- Music
- 02 May 06
The Charlatans throw a curve ball on their ninth record, which sees the former baggy heroes go reggae. Frontman Tim Burgess talks revealingly about the record’s difficult gestation.
Tim Burgess does not look like someone in the throes of an existential crisis. The Charlatans singer has twinkling puppy dog eyes and the kind of smile an unkind American might describe as a ‘shit eating’ grin.
Roguishly dapper in pork-pie hat and charity-shop tie, Burgess is a picture of post-Strokes chic. He’s relentlessly chirpy, too. Twenty four hours from now he will DJ in a Dublin bar; the prospect seems to genuinely thrill him. After 17 years in music, nothing about Burgess appears stale and jaded.
This is all quite deceptive, however. Burgess, is nearly 40 and, suddenly, wondering what he wants to do with his life.
“Sometimes, I ask myself why I’m still in the band and I think, well, what else is there to do?” he muses, disarmingly upbeat. “Me and the rest of the guys – we use each other, I suppose. I get what I want from them, and vice versa.”
Burgess and I are nattering in a hotel on the capital’s quays. He flew in yesterday, from the continent, where he has been shilling for the Charlatans' new record, a confused, if intriguing piece called Simpatico. Before that, there was Japan and the United States, his home for the past five years.
“Being apart keeps the band together,” Burgess believes. “It’s not like the old days, when we were all mates in the back of a van. You can’t go on like that forever. You shouldn’t. You need to have your own life. That’s one of the reasons I moved to Los Angeles and made my solo record. Space is important.”
Simpatico has received a bit of a critical panning, not so much for the quality of its songs (which vary from half cocked to wonderful), but because it tips its hat to Afro-Caribbean influences. For reason unclear, the thought of The Charlatans making an avowedly ‘black’ LP fills many with chagrin.
It’s also an album of unexpected depths. Great quantities of dread and regret appear to slosh around in the bowels of the record.
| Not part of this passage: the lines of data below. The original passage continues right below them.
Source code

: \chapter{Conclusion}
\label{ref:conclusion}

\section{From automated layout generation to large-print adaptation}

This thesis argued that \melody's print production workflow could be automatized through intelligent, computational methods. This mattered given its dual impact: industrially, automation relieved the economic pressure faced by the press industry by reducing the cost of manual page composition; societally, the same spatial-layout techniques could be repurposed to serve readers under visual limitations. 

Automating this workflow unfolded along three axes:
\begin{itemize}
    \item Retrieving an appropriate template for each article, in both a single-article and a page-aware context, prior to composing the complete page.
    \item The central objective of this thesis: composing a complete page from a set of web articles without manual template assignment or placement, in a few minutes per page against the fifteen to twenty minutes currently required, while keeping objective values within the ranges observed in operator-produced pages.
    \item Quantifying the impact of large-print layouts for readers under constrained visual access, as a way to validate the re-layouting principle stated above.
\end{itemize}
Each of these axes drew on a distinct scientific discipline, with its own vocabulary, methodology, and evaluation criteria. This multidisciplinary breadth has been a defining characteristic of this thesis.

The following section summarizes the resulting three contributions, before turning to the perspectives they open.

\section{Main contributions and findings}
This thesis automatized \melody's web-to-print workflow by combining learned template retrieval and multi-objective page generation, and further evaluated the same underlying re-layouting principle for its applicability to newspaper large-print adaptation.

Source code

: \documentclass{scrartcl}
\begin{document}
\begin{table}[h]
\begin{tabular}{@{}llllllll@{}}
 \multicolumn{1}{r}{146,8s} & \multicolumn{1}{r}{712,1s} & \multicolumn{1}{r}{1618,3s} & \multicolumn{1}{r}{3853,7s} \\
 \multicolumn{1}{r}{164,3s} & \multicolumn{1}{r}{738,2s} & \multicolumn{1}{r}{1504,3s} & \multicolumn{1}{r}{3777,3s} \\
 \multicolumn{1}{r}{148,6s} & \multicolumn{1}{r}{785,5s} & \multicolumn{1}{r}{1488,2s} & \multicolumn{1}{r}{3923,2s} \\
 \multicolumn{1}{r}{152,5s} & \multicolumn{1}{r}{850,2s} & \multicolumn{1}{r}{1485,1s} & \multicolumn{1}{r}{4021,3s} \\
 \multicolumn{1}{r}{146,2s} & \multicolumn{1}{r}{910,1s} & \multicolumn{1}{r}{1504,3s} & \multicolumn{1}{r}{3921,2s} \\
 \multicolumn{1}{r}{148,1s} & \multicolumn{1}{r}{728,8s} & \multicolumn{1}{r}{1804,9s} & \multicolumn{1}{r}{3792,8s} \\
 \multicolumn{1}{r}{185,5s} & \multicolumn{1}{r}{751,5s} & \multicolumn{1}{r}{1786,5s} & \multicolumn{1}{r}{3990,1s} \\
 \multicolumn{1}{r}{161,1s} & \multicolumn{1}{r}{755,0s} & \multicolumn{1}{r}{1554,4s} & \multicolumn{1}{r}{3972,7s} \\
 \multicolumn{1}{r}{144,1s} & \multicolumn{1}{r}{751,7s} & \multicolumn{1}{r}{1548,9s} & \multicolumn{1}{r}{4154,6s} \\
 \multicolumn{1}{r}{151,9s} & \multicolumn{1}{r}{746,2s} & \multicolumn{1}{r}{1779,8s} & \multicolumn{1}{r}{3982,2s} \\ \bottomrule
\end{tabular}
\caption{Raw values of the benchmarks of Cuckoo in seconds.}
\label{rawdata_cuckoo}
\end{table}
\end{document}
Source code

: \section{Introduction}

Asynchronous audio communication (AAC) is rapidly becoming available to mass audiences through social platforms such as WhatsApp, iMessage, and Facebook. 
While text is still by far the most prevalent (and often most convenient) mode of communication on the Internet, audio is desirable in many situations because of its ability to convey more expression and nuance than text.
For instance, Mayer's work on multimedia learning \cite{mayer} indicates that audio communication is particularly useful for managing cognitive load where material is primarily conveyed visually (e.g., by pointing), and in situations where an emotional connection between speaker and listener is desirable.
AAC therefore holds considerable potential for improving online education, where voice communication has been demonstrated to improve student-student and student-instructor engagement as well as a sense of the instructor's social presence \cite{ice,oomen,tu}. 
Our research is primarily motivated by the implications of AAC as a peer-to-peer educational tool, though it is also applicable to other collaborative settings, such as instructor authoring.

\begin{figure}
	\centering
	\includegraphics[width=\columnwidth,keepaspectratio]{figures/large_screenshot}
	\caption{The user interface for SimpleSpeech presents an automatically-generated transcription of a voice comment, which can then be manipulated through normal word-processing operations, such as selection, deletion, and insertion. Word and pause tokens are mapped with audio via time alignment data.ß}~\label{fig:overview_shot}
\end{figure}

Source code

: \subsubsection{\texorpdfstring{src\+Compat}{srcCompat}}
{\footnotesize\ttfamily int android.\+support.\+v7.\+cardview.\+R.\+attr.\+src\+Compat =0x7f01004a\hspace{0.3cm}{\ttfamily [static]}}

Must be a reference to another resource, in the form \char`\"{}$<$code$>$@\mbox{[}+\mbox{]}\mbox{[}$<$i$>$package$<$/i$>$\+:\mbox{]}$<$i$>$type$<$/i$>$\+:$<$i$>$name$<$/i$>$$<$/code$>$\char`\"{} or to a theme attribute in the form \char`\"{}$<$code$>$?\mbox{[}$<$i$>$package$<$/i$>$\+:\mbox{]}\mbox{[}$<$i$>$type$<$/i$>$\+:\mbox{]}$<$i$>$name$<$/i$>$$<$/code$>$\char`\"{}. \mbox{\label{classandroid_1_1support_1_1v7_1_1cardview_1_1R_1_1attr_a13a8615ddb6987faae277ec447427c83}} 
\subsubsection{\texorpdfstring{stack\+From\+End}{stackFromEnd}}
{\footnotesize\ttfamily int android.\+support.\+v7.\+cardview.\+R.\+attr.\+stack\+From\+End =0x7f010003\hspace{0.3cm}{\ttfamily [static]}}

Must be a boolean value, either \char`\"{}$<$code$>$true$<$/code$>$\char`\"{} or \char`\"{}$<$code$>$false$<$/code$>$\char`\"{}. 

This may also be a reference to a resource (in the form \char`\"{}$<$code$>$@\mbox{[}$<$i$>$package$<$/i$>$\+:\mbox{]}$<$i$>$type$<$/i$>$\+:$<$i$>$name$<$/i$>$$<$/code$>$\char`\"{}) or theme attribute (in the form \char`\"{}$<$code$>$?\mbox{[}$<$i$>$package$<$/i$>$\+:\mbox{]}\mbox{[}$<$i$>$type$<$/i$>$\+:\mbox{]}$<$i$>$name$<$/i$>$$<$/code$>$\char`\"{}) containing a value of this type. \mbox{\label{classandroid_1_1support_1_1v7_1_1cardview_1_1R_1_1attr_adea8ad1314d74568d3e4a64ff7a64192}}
With its slow, dub rhythms and reggae tempos, Simpatico find The Charlatans abandoning what has become their trademark – dreamy indie rock, with just a hint of danger – for a sound far more serious, and occasionally portentous.
“Well, it was a dark time. That’s why it’s a dark album,” says Burgess, still smiling. “The last record was made in LA. We did most of the new one in Reading. It rained constantly. I used to really like walking out in it, every day, into the woods, to get drenched.”
By Charlatans standards, Simpatico is strikingly political: the London bombings receive a mention; Burgess ruminates on the World Trade Center attacks (the band’s acclaimed seventh record, Wonderland, was released in the US on September 11).
“'When The Lights Go Out In London’ was written about 20 minutes after we heard that all our London friends were okay after the bombing,” Burgess recalls. “‘NYC' is about me finding out about September 11. The Charlatans were supposed to be in New York when the planes hit. It was a miracle we weren’t. I remember waking up at four in the morning in LA and turning on the telly and seeing the Pentagon on fire. That song is about the dreadful feeling in my stomach.”
What’s peculiar about all of this is that Burgess should fall prey to melancholy so late in The Charlatans’ career. When things don’t kill you, aren’t they supposed to make you stronger?
After all, it's not as if he, and the rest of the band, haven’t been through the grinder already. In the early ‘90s, the implosion of the Madchester scene nearly killed The Charlatans off.
Then, in 1992, keyboard player Rob Collins drove the getaway car in an armed robbery, receiving eight months in the clinker for his troubles (he claimed to be an ‘accidental’ accessory). Four years later Collins, en route to the studio where the Charlatans had started their fifth record, lost control of his car and hit a tree, dying instantly.
Fate – the bastard – had one final, absurd twist, in store. In 2002, The Charlatans' accountant skipped town with e500,000 in royalties, saddling the band with a crippling Inland Revenue bill.
Looking back on all that has happened Burgess shakes his head slowly and smiles, though the warmth has drained away.
“People ask whether we're the band we are today despite or because of all we've been through, and I honestly don’t have an answer. We just muddled on. Kept going. What else do you do? A journalist once asked how we survived. I said it was karma. He wanted to know whether it was good karma or bad karma. I’m still trying to work that out.”